Ma Krueger è prima di tutto l' "uomo nero", incarnazione di una paura infantile, richiamata dalla nenia cantata dai fantasmi delle sue vittime; per la sua creazione, Craven si è ispirato soprattutto ad un barbone che si aggirava nel suo quartiere quando era bambino; un mostro totale, dal volto sfregiato perennemente curvato in un ghigno satanico; ed un mostro dotato di parola, più vivo, quindi, delle maschere omicide di "Halloween" e "Venerdì 13", una presenza più tangibile e per questo più spaventosa.
Personaggio che buca lo schermo grazie a due trovate perfettamente riuscite; primo, il suo look, con il cappellaccio che ricorda quello del killer di "Sei Donne per l'Assassino" di Bava ed un maglione a righe rosse e verdi, colori incompatibili che causano un disorientamento in chi li osserva quando giustapposti; il volto sfregiato, ripugnante, quello di un cadavere redivivo non limitato ai vincoli della carne o del reale; ed ovviamente il guanto artigliato, arma che dona un tocco di originalità definitiva per renderlo ancora più riconoscibile.
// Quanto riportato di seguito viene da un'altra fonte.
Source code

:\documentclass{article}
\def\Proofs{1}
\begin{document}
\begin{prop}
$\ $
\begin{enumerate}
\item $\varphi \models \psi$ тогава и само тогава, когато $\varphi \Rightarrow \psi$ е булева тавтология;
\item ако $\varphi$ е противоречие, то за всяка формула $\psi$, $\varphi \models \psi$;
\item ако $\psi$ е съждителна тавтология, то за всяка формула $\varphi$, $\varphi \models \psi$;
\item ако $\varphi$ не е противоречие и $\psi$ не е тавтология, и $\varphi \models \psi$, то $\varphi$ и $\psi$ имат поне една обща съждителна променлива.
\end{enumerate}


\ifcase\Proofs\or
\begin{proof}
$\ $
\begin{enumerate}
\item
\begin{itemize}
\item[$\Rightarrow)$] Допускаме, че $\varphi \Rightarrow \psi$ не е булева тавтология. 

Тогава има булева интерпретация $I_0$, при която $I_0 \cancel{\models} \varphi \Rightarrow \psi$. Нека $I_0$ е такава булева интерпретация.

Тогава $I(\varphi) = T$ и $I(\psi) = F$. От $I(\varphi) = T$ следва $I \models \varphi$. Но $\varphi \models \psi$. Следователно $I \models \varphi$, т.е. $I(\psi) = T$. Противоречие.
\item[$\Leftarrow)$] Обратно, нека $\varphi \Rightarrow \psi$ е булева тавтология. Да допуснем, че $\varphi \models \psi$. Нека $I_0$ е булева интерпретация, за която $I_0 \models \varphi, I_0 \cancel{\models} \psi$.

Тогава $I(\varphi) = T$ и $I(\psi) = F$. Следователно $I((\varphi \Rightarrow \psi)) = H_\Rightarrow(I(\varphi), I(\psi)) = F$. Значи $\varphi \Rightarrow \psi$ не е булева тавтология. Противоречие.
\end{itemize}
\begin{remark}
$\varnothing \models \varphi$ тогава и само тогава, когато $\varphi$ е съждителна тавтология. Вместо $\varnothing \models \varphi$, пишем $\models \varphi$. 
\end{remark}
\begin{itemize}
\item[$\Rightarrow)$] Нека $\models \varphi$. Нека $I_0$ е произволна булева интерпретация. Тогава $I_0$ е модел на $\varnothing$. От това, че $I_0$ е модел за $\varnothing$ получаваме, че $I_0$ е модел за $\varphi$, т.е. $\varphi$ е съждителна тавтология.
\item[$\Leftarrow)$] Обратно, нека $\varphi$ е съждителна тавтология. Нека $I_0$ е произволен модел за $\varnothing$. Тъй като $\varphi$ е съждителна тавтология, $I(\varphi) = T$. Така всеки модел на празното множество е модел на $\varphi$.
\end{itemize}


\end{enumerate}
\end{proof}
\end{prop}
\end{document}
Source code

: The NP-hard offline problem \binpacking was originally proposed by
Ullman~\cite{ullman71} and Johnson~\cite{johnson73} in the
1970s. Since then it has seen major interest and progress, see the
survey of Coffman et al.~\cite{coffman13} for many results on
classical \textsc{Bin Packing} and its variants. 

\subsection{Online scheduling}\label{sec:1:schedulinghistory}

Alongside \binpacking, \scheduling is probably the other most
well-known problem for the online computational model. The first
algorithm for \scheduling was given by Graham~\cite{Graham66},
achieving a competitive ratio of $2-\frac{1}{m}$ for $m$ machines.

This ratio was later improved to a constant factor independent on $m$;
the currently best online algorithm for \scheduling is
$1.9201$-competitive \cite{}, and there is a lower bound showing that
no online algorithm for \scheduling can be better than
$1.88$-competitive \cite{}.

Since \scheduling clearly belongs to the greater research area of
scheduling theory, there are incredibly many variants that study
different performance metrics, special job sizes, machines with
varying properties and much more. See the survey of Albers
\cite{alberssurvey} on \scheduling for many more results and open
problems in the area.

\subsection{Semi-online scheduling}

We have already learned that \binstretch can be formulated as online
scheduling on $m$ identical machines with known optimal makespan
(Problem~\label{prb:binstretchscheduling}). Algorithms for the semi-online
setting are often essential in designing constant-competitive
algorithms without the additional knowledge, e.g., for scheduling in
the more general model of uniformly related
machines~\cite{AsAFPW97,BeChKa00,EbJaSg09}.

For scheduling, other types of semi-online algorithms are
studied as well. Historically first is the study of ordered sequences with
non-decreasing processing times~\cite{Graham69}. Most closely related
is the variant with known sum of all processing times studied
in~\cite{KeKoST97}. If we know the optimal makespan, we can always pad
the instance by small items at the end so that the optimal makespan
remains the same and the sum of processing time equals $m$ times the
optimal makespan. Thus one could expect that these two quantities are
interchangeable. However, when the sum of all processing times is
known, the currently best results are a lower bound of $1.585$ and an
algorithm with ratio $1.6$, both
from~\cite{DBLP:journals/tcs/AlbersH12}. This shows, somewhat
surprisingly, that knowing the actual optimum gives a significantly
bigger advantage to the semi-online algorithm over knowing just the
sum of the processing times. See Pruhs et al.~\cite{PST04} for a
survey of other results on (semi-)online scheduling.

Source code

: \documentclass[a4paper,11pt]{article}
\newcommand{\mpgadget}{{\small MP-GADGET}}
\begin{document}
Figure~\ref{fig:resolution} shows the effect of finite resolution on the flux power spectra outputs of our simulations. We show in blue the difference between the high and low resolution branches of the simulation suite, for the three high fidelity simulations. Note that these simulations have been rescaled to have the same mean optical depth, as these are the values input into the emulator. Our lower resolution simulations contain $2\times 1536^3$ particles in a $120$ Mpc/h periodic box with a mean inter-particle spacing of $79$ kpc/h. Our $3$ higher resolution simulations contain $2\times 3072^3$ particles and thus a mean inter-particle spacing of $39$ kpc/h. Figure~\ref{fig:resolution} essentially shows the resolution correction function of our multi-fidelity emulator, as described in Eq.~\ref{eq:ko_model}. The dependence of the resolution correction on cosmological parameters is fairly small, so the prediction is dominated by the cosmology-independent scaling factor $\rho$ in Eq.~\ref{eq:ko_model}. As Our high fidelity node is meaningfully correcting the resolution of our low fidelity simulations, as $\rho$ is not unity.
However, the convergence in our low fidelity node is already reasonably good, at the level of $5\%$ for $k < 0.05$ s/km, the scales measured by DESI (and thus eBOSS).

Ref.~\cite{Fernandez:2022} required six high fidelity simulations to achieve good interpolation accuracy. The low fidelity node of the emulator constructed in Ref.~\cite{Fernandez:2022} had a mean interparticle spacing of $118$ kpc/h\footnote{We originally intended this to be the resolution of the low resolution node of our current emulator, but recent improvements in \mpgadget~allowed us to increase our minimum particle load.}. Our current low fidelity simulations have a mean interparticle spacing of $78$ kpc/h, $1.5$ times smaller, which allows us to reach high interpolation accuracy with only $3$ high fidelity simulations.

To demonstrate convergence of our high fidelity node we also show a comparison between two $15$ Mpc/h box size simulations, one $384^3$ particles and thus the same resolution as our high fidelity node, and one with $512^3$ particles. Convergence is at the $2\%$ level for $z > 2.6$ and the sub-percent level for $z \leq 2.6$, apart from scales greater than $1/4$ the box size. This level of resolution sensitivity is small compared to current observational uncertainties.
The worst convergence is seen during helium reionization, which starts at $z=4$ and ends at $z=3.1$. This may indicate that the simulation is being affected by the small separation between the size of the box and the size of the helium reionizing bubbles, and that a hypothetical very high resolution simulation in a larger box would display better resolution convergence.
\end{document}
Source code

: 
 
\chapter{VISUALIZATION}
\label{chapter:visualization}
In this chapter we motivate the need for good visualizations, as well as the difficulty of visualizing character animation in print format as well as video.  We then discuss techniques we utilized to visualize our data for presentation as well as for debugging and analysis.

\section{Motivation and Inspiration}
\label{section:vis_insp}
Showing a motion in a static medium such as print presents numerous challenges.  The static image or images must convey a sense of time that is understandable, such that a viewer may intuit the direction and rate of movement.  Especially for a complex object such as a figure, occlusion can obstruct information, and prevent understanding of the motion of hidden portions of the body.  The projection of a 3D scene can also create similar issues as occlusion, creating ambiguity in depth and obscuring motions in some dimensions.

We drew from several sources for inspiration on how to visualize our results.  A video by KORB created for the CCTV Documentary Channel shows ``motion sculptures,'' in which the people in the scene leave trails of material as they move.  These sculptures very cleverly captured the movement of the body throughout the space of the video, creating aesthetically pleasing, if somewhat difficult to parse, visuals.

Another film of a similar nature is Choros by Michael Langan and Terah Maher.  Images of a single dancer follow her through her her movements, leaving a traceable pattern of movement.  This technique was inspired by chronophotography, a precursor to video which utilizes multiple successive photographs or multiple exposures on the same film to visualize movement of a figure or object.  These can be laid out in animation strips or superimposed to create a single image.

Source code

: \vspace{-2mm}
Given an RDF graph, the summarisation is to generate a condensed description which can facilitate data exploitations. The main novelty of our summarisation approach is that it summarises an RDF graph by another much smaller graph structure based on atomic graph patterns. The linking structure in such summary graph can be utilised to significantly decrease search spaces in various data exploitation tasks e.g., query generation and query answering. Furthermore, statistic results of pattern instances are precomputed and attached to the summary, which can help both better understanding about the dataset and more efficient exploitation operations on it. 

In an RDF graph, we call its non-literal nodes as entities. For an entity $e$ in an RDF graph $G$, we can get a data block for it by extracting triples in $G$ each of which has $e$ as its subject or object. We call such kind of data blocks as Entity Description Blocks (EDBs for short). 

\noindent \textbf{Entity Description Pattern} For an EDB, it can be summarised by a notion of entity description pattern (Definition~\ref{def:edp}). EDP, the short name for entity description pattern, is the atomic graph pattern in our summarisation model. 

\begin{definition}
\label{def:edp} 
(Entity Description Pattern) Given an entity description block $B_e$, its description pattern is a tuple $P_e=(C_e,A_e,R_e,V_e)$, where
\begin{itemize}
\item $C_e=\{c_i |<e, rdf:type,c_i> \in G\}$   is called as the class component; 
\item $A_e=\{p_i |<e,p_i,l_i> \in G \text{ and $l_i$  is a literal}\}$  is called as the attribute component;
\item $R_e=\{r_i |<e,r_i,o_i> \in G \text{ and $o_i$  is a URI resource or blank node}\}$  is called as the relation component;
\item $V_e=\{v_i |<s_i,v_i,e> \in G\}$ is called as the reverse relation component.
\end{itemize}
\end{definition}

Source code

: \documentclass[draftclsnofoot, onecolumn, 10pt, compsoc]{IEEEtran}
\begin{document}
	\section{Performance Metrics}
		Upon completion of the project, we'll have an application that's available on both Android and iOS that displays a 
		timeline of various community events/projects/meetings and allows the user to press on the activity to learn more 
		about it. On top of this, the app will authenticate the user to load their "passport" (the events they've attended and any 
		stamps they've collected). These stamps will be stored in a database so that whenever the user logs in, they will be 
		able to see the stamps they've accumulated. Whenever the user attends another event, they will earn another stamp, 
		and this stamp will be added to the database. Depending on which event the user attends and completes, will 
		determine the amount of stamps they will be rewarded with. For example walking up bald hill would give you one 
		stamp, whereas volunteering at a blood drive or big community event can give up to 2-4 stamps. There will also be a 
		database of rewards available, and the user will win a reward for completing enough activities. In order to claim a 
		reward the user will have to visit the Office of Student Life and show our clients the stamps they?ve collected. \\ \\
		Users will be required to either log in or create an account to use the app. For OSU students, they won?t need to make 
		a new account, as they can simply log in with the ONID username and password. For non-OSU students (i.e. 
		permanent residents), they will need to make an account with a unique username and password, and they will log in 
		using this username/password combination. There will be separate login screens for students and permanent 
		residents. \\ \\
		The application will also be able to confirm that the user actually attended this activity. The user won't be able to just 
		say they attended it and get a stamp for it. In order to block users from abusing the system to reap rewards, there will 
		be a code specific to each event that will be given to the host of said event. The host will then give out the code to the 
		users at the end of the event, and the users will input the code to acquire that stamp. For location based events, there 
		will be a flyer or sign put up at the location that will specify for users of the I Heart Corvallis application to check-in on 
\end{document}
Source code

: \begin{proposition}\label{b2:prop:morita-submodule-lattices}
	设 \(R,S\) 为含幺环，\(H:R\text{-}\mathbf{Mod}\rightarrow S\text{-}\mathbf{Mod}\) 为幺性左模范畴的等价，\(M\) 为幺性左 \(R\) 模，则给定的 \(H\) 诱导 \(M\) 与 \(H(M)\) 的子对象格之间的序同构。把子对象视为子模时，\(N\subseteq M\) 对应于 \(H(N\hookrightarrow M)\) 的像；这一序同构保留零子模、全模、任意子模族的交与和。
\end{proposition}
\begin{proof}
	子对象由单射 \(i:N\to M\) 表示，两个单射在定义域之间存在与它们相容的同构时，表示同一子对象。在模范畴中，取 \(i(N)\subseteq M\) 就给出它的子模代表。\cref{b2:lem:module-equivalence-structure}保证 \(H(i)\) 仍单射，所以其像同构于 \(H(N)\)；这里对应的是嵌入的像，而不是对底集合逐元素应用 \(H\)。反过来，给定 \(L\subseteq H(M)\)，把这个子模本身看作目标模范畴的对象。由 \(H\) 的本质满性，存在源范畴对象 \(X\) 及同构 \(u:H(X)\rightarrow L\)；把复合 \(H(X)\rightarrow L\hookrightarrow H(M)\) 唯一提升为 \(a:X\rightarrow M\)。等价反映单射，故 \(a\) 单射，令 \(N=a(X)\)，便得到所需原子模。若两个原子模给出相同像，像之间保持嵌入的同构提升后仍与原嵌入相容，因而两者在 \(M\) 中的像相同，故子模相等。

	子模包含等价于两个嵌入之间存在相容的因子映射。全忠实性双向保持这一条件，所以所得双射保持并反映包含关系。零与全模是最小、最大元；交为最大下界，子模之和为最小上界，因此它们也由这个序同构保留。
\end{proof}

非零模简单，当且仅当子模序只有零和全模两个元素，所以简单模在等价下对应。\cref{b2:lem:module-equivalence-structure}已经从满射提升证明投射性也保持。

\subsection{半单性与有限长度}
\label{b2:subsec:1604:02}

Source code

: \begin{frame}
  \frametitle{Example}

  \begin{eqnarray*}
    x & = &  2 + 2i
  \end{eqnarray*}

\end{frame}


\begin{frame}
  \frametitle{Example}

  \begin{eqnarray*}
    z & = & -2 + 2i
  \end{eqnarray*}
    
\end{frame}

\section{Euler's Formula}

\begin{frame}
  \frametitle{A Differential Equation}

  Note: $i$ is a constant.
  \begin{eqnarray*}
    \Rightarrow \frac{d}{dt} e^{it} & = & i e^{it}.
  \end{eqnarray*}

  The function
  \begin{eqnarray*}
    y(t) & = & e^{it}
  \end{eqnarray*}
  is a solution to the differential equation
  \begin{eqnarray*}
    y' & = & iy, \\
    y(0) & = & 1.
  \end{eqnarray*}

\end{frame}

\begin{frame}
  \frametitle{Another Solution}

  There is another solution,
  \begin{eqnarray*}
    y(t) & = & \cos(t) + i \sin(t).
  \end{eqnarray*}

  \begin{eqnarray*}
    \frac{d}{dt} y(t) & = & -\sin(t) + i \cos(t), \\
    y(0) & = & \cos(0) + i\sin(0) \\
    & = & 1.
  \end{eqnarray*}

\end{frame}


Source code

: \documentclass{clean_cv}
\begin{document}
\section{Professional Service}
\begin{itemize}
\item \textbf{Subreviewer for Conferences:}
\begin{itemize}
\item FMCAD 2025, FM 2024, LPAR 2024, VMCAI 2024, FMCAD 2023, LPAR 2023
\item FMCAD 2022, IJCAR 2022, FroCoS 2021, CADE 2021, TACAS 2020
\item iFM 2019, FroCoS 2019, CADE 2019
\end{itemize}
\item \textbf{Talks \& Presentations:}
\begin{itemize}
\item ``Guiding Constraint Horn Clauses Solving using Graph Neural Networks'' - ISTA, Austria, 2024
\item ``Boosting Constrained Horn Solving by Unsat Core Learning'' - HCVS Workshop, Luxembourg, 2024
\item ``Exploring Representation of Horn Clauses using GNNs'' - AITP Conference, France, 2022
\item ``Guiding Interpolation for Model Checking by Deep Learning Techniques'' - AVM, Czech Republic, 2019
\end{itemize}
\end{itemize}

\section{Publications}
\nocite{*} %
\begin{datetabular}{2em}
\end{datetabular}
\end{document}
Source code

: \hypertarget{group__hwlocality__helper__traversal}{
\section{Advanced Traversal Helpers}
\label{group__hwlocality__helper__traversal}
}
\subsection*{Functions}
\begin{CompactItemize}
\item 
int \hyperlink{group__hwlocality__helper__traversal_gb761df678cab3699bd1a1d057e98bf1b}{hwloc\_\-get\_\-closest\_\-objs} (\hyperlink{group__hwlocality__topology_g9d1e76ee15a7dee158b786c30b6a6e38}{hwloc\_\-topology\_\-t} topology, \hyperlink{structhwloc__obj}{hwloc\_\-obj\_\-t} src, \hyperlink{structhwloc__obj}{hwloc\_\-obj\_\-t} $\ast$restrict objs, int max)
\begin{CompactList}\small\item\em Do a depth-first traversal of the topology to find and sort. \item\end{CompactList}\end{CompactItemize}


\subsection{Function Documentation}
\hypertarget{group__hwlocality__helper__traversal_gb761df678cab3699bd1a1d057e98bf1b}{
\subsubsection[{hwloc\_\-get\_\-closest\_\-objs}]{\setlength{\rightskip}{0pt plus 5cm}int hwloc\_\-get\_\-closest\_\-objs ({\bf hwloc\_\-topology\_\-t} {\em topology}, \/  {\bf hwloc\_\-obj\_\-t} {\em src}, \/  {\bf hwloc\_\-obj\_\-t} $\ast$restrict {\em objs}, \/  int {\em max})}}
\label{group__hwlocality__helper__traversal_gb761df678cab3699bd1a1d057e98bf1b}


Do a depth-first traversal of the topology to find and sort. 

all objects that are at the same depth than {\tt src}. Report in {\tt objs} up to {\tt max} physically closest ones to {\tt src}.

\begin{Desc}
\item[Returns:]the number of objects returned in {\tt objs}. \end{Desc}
In secondo luogo, la scelta di affidare il ruolo ad un attore vero e proprio, Robert Englund, le cui doti recitative purtroppo saranno poi sottovalutate a causa della fama di questa sua maschera (e basta riguardarsi "Il Ritorno di Cagliostro" di Ciprì e Maresco per comprenderne l'immensa bravura); Englund riesce a caratterizzare il personaggio, in questa sua prima incarnazione, grazie alla sua voce baritonale, letteralmente "dall'Oltretomba"; ma, prima ancora, grazie ad una performance fisica, tratteggiandolo con movimenti e pose (che dirà ispirate al Klaus Kinski del "Nosferatu" di Herzog), come appoggiarsi su di un lato abbassando una spalla o chinare il capo per squadrare le vittime, come il personaggio di un film muto, aumentandone esponenzialmente l'espressività.
A questa presenza orrorifica primordiale, Craven contrappone un'eroina tutta d'un pezzo; la Nancy interpretata dalla bella Heather Langenkamp è una sorta di "final girl" definitiva, che non aspetta il terzo atto per entrare in azione; con un colpo di scena alla Hitchcock, Craven elimina il punto di vista iniziale, ossia il personaggio di Tina, alla fine del primo atto e lascia che sia Nancy a dover fronteggiare il mistero degli "incubi assassini"; è lei il centro d'attenzione e punto di vista di tutto il resto del film; del tutto ancillari sono le figure degli adulti, che per la prima volta non influiscono direttamente sulla risoluzione degli eventi; come del tutto secondaria è la figura del fidanzatino Glen, interpretato da un esordiente Johnny Depp, che si limita ad assistere alle azioni della sua compagna.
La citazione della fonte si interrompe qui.